POSH

How Manipulators Create Obligation

Manipulators often give before they ask.
The gift, attention, secret, favour, or emotional support can become a hook.

POSH Safety Truth:
Children should never feel they owe access, secrecy, images, loyalty, or compliance because someone gave them attention.
Grooming Pattern
GIVE → BOND → OBLIGATE → PRESSURE
Obligation is powerful because it makes children feel rude, ungrateful, selfish, or guilty for saying no.
A gift is not a contract.
Attention is not permission.

What obligation can look like

The obligation trap

Gift or attention
Child feels special
Child feels they owe something
Boundary gets tested
Pressure increases
The earlier “nice” behaviour can become the reason the child feels unable to say no.

Manipulative obligation phrases

“After everything I did for you?”
“I got you that gift.”
“You said you trusted me.”
“I thought we were close.”
“You owe me one.”
“Don’t be ungrateful.”

What children need to know

You can accept kindness without owing unsafe access.

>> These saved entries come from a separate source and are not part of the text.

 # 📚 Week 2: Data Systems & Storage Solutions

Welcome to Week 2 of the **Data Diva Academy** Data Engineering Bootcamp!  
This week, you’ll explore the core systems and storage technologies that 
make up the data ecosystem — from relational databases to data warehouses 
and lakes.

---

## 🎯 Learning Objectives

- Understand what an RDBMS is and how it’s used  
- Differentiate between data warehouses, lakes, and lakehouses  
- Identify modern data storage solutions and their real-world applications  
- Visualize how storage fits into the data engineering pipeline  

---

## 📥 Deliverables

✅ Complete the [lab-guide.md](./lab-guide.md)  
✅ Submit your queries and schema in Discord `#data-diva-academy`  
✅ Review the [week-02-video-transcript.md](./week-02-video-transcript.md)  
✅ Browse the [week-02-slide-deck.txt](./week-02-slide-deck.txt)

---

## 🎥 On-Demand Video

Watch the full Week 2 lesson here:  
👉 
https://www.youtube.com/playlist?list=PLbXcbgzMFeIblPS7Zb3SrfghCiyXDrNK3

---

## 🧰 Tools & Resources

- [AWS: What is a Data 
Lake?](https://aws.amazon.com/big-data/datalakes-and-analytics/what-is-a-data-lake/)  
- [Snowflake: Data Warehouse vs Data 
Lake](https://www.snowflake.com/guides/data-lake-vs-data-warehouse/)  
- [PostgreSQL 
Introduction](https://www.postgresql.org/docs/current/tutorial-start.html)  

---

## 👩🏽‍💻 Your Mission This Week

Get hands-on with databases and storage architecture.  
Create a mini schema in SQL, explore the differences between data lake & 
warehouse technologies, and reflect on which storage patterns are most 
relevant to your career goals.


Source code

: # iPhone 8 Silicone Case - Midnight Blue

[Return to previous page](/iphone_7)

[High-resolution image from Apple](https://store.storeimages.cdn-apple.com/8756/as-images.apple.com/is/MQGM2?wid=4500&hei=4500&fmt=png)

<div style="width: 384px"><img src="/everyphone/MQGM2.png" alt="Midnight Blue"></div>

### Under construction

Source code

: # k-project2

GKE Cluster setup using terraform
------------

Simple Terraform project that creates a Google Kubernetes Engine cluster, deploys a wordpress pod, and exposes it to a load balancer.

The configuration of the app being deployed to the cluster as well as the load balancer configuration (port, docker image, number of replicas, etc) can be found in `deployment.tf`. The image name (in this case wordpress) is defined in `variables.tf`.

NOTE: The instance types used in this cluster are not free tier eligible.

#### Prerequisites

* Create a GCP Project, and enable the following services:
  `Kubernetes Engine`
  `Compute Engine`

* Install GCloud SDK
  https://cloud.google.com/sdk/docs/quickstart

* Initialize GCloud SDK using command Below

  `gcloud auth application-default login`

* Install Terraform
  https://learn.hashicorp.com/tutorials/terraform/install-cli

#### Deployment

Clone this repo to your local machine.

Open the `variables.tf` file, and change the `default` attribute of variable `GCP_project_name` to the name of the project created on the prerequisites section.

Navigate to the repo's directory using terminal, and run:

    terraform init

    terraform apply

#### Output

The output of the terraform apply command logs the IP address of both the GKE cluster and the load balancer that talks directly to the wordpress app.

You can receive help without owing secrecy.

You can change your mind.

You can say no after saying yes before.

You can tell an adult even if someone helped you.

Parent scripts

“A real gift does not come with pressure.”
“You never owe someone a photo, secret, or private chat.”
“If someone makes you feel like you owe them, tell me.”
“Safe people do not collect favours from children.”
“You are allowed to say no, even after someone was nice.”

Where this shows up online

Where this connects

Final POSH reminder

Kindness should not create debt.

Gifts should not create access.

Attention should not create secrecy.

Children do not owe unsafe people compliance.

Teach children: “I can be grateful and still say no.”